Dr. Shubham Shekhar Singh, Dr. Brig. Rajesh Kakkar, Dr. Rajeev Mohan Kaushik, Dr. Reshma Kaushik, Dr. Sushant Khanduri


INTRODUCTION- Magnesium being the fourth most populous cation in the human body, and the second most populous intracellular cation next to potassium; it plays an essential physiological role in many functions of the body.

MATERIAL AND METHOD- A total of 96 critically ill medical patients, presenting to the Himalayan Hospital were recruited in the study. On admission, serum magnesium levels were recorded at entry. All cases were followed until discharge/death, to study correlation between serum magnesium levels and outcome of the patient.

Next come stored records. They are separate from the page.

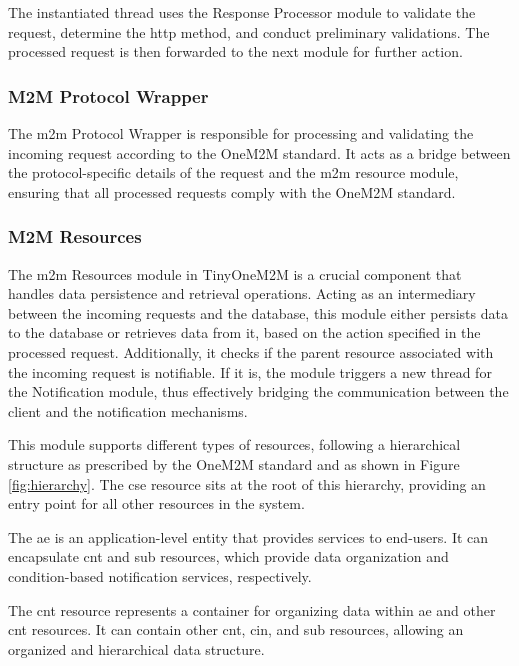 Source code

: \documentclass[a4paper,fleqn]{cas-dc}
\begin{document}
The instantiated thread uses the Response Processor module to validate the request, determine the \gls{http} method, and conduct preliminary validations. The processed request is then forwarded to the next module for further action.

\subsubsection{M2M Protocol Wrapper}

The \gls{m2m} Protocol Wrapper is responsible for processing and validating the incoming request according to the OneM2M standard. It acts as a bridge between the protocol-specific details of the request and the \gls{m2m} resource module, ensuring that all processed requests comply with the OneM2M standard.

\subsubsection{M2M Resources}\label{sec:M2MResource}

The \gls{m2m} Resources module in TinyOneM2M is a crucial component that handles data persistence and retrieval operations. Acting as an intermediary between the incoming requests and the database, this module either persists data to the database or retrieves data from it, based on the action specified in the processed request. Additionally, it checks if the parent resource associated with the incoming request is notifiable. If it is, the module triggers a new thread for the Notification module, thus effectively bridging the communication between the client and the notification mechanisms.

This module supports different types of resources, following a hierarchical structure as prescribed by the OneM2M standard and as shown in Figure \ref{fig:hierarchy}. The \gls{cse} resource sits at the root of this hierarchy, providing an entry point for all other resources in the system.

The \gls{ae} is an application-level entity that provides services to end-users. It can encapsulate \gls{cnt} and \gls{sub} resources, which provide data organization and condition-based notification services, respectively.

The \gls{cnt} resource represents a container for organizing data within \gls{ae} and other \gls{cnt} resources. It can contain other \gls{cnt}, \gls{cin}, and \gls{sub} resources, allowing an organized and hierarchical data structure.
\end{document}
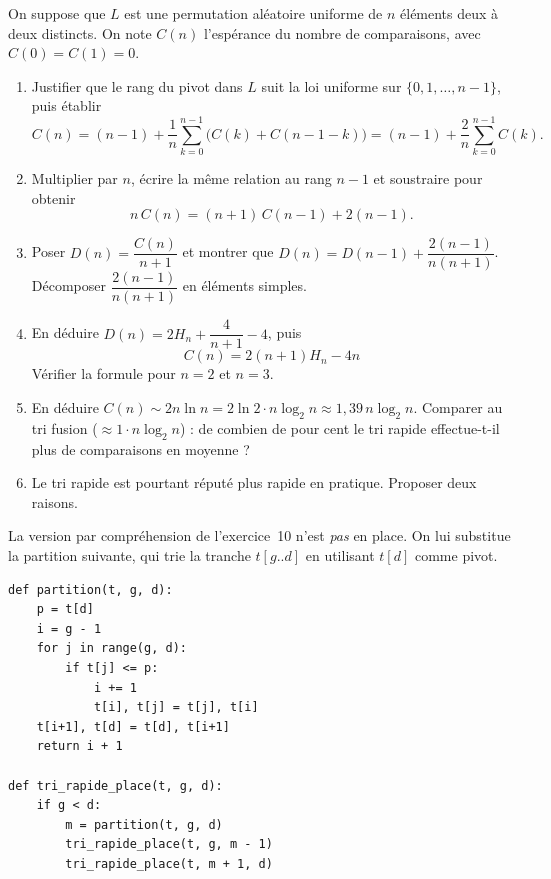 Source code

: \documentclass[11pt,a4paper]{article}
\begin{document}
On suppose que $L$ est une permutation aléatoire uniforme de $n$ éléments deux à deux
distincts. On note $C(n)$ l'espérance du nombre de comparaisons, avec $C(0)=C(1)=0$.

\begin{enumerate}[label=\arabic*.,leftmargin=*]
  \item Justifier que le rang du pivot dans $L$ suit la loi uniforme sur
        $\{0,1,\dots,n-1\}$, puis établir
        \[
          C(n) = (n-1) + \frac1n\sum_{k=0}^{n-1}\big(C(k)+C(n-1-k)\big)
               = (n-1) + \frac2n\sum_{k=0}^{n-1}C(k).
        \]
  \item Multiplier par $n$, écrire la même relation au rang $n-1$ et soustraire pour
        obtenir
        \[
          n\,C(n) = (n+1)\,C(n-1) + 2(n-1).
        \]
  \item Poser $D(n)=\dfrac{C(n)}{n+1}$ et montrer que
        $D(n)=D(n-1)+\dfrac{2(n-1)}{n(n+1)}$.
        Décomposer $\dfrac{2(n-1)}{n(n+1)}$ en éléments simples.
  \item En déduire $D(n) = 2H_n + \dfrac{4}{n+1} - 4$, puis
        \[
          \boxed{\;C(n) = 2(n+1)H_n - 4n\;}
        \]
        Vérifier la formule pour $n=2$ et $n=3$.
  \item En déduire $C(n)\sim 2n\ln n = 2\ln 2\cdot n\log_2 n \approx 1{,}39\,n\log_2 n$.
        Comparer au tri fusion ($\approx 1\cdot n\log_2 n$) : de combien de pour cent le
        tri rapide effectue-t-il plus de comparaisons en moyenne ?
  \item Le tri rapide est pourtant réputé plus rapide en pratique. Proposer deux raisons.
\end{enumerate}

La version par compréhension de l'exercice~10 n'est \emph{pas} en place. On lui
substitue la partition suivante, qui trie la tranche $t[g..d]$ en utilisant $t[d]$
comme pivot.

\begin{lstlisting}
def partition(t, g, d):
    p = t[d]
    i = g - 1
    for j in range(g, d):
        if t[j] <= p:
            i += 1
            t[i], t[j] = t[j], t[i]
    t[i+1], t[d] = t[d], t[i+1]
    return i + 1

def tri_rapide_place(t, g, d):
    if g < d:
        m = partition(t, g, d)
        tri_rapide_place(t, g, m - 1)
        tri_rapide_place(t, m + 1, d)
\end{lstlisting}
\end{document}
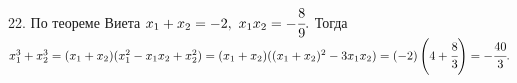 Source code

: 22. По теореме Виета $x_1+x_2=-2,\ x_1x_2=-\cfrac{8}{9}.$ Тогда $x_1^3+x_2^3=(x_1+x_2)(x_1^2-x_1x_2+x_2^2)=(x_1+x_2)((x_1+x_2)^2-3x_1x_2)=(-2)\left(4+\cfrac{8}{3}\right)=-\cfrac{40}{3}.$\\
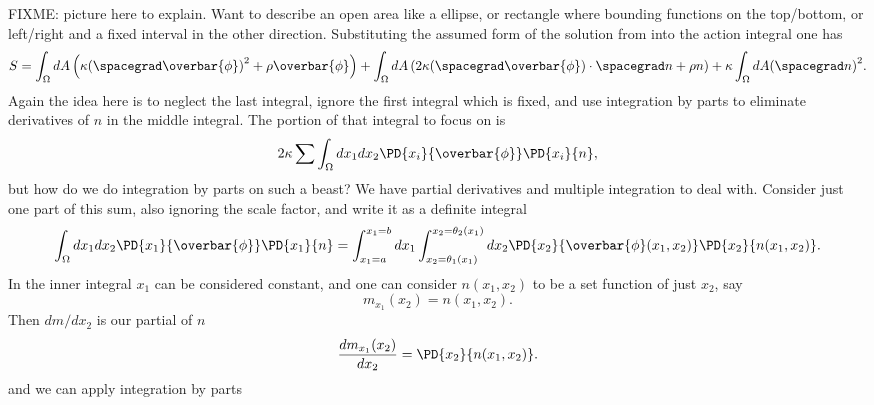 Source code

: FIXME: picture here to explain.  Want to describe an open area like a ellipse, or rectangle where bounding functions on the top/bottom, or left/right and a fixed interval
in the other direction.
%
%
Substituting the assumed form of the solution from  into the action integral  one has
%
\begin{equation}\label{eqn:lagrangianFieldDensity:1394}
S =
    \int_{\Omega} dA \left( \kappa {(\spacegrad \overbar{\phi})}^2 + \rho \overbar{\phi} \right)
+   \int_{\Omega} dA \left( 2 \kappa (\spacegrad \overbar{\phi}) \cdot \spacegrad n + \rho n \right)
+   \kappa \int_{\Omega} dA {(\spacegrad n)}^2.
\end{equation}
%
Again the idea here is to neglect the last integral, ignore the first integral which is fixed, and use integration by parts to eliminate derivatives of \(n\)
in the middle integral.  The portion of that integral to focus on is
%
\begin{equation}\label{eqn:lagrangianFieldDensity:1414}
2 \kappa \sum \int_{\Omega} dx_1 dx_2 \PD{x_i}{\overbar{\phi}} \PD{x_i}{n},
\end{equation}
%
but how do we do integration by parts on such a beast?  We have partial derivatives and multiple integration to deal with.  Consider just one part of this sum, also ignoring the scale factor, and write it as a definite integral
%
\begin{equation}\label{eqn:lagrangianFieldDensity:180}
\int_{\Omega} dx_1 dx_2 \PD{x_1}{\overbar{\phi}} \PD{x_1}{n}
= \int_{x_1=a}^{x_1=b} dx_1 \int_{x_2 = \theta_1(x_1)}^{x_2 = \theta_2(x_1)} dx_2 \PD{x_2}{\overbar{\phi}(x_1, x_2)} \PD{x_2}{n(x_1, x_2)} .
\end{equation}
%
In the inner integral \(x_1\) can be considered constant, and one can consider \(n(x_1, x_2)\) to be a set function of just \(x_2\), say
%
\begin{equation}\label{eqn:lagrangianFieldDensity:1434}
m_{x_1}(x_2) = n(x_1, x_2).
\end{equation}
%
Then \(dm/dx_2\) is our partial of \(n\)
%
\begin{equation}\label{eqn:lagrangianFieldDensity:1454}
\frac{d m_{x_1}(x_2)}{d x_2} = \PD{x_2}{n(x_1, x_2)}.
\end{equation}
%
and we can apply integration by parts

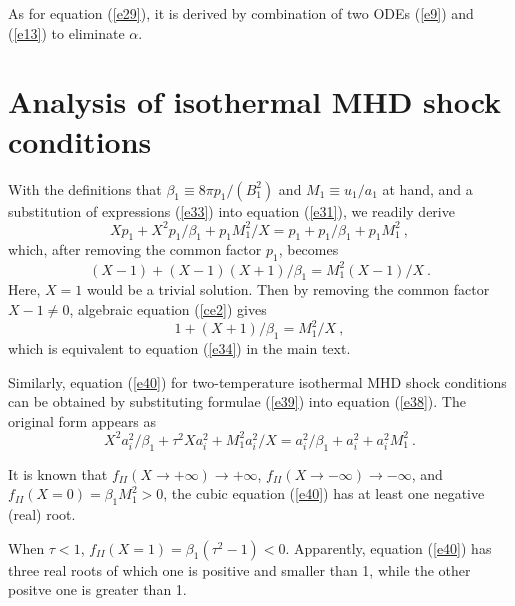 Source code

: \documentclass[fleqn,usenatbib]{mnras}
\begin{document}
As for equation (\ref{e29}), it is derived by combination of two ODEs (\ref{e9}) and (\ref{e13}) to eliminate $\alpha$.

\section{Analysis of isothermal MHD shock conditions}
\label{a3}
With the definitions that $\beta_{1}\equiv 8\pi p_{1}/(B_{1}^{2})$ and $M_{1}\equiv u_{1}/a_{1}$ at hand, and a substitution of expressions (\ref{e33}) into equation (\ref{e31}), we readily derive 
\begin{equation}
Xp_{1}+X^{2}p_{1}/\beta_{1}+p_{1}M_{1}^{2}/X=p_{1}+p_{1}/\beta_{1}+p_{1}M_{1}^{2}\ ,
\end{equation}
which, after removing the common factor $p_{1}$, becomes
\begin{equation}
(X-1)+(X-1)(X+1)/\beta_{1}=M^{2}_{1}(X-1)/X\ .\label{ce2}
\end{equation}
Here, $X=1$ would be a trivial solution. Then by removing the common factor $X-1\neq 0$, algebraic equation (\ref{ce2}) gives
\begin{equation}
1+(X+1)/\beta_{1}=M^{2}_{1}/X\ ,
\end{equation}
which is equivalent to equation (\ref{e34}) in the main text.

Similarly, equation (\ref{e40}) for two-temperature isothermal MHD shock conditions can be obtained by substituting formulae (\ref{e39}) into equation (\ref{e38}). The original form appears as
\begin{equation}
X^{2}a_{i}^{2}/\beta_{1}+\tau^{2}X a_{i}^{2}+M_{1}^{2}a_{i}^{2}/X=a_{i}^{2}/\beta_{1}+a_{i}^{2}+a_{i}^{2}M_{1}^{2}\ .
\end{equation}

It is known that $f_{II}(X\rightarrow +\infty)\rightarrow +\infty$, $f_{II}(X\rightarrow -\infty)\rightarrow -\infty$, and $f_{II}(X=0)=\beta_{1}M_{1}^{2}>0$, the cubic equation (\ref{e40}) has at least one negative (real) root.

When $\tau<1$, $f_{II}(X=1)=\beta_{1}\left(\tau^{2}-1\right)<0$. Apparently, equation (\ref{e40}) has three real roots of which one is positive and smaller than 1, while the other positve one is greater than 1.
\end{document}
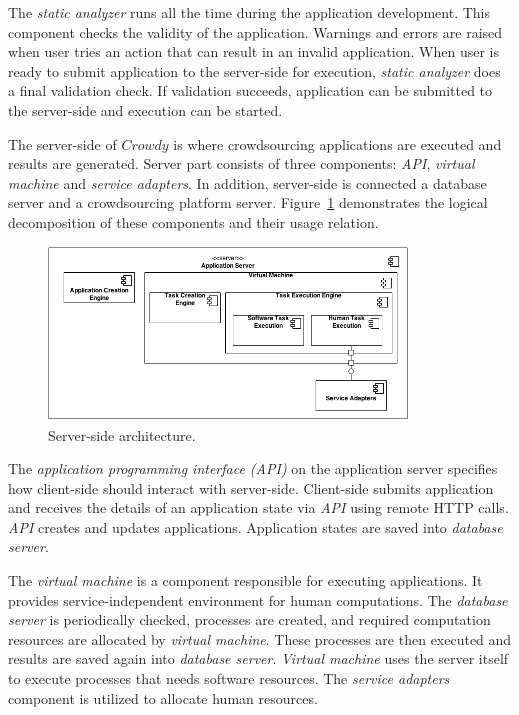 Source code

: The \textit{static analyzer} runs all the time during the application development. This 
component checks the validity of the application. Warnings and errors are raised 
when user tries an action that can result in an invalid application. When user is 
ready to submit application to the server-side for execution, \textit{static analyzer} 
does a final validation check. If validation succeeds, application can be submitted 
to the server-side and execution can be started.

The server-side of $Crowdy$ is where crowdsourcing applications are executed and 
results are generated. Server part consists of three components: \textit{API}, 
\textit{virtual machine} and \textit{service adapters}. In addition, server-side 
is connected a database server and a crowdsourcing platform server. 
Figure~\ref{fig:serverdecomposition} demonstrates the logical decomposition of these 
components and their usage relation.

\begin{figure}[ht]
	\centering
	\includegraphics[width=0.85\textwidth]{figures/architecture/CC3.png}
	\caption{Server-side architecture.}
	\label{fig:serverdecomposition}
\end{figure}

The \textit{application programming interface (API)} on the application server 
specifies how client-side should interact with server-side. Client-side submits 
application and receives the details of an application state via \textit{API} using 
remote HTTP calls. \textit{API} creates and updates applications. Application 
states are saved into \textit{database server}.

The \textit{virtual machine} is a component responsible for executing applications. 
It provides service-independent environment for human computations. The 
\textit{database server} is periodically checked, processes are created, and 
required computation resources are allocated by \textit{virtual machine}. These 
processes are then executed and results are saved again into \textit{database server}. 
\textit{Virtual machine} uses the server itself to execute processes that needs 
software resources. The \textit{service adapters} component is utilized to allocate 
human resources.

RESULT- 96 patients were enrolled in the study out of which 57.29 % patients were male and 42.7 % patients were female. Hypomagnesemia was observed in 12.5% patients and Hypermagnesemia in14.58 % patients. There was a significant association between hypomagnesemia and duration of ventilatory support, ICU stay and clinical outcome.

CONCLUSION- Hypomagnesemia was significantly associated with duration of ICU stay, clinical outcome (mortality) and duration of ventilator support in critically ill patients. Thus hypomagnesemia is common in the critical care setting and should be looked for as it has an impact on the clinical outcome.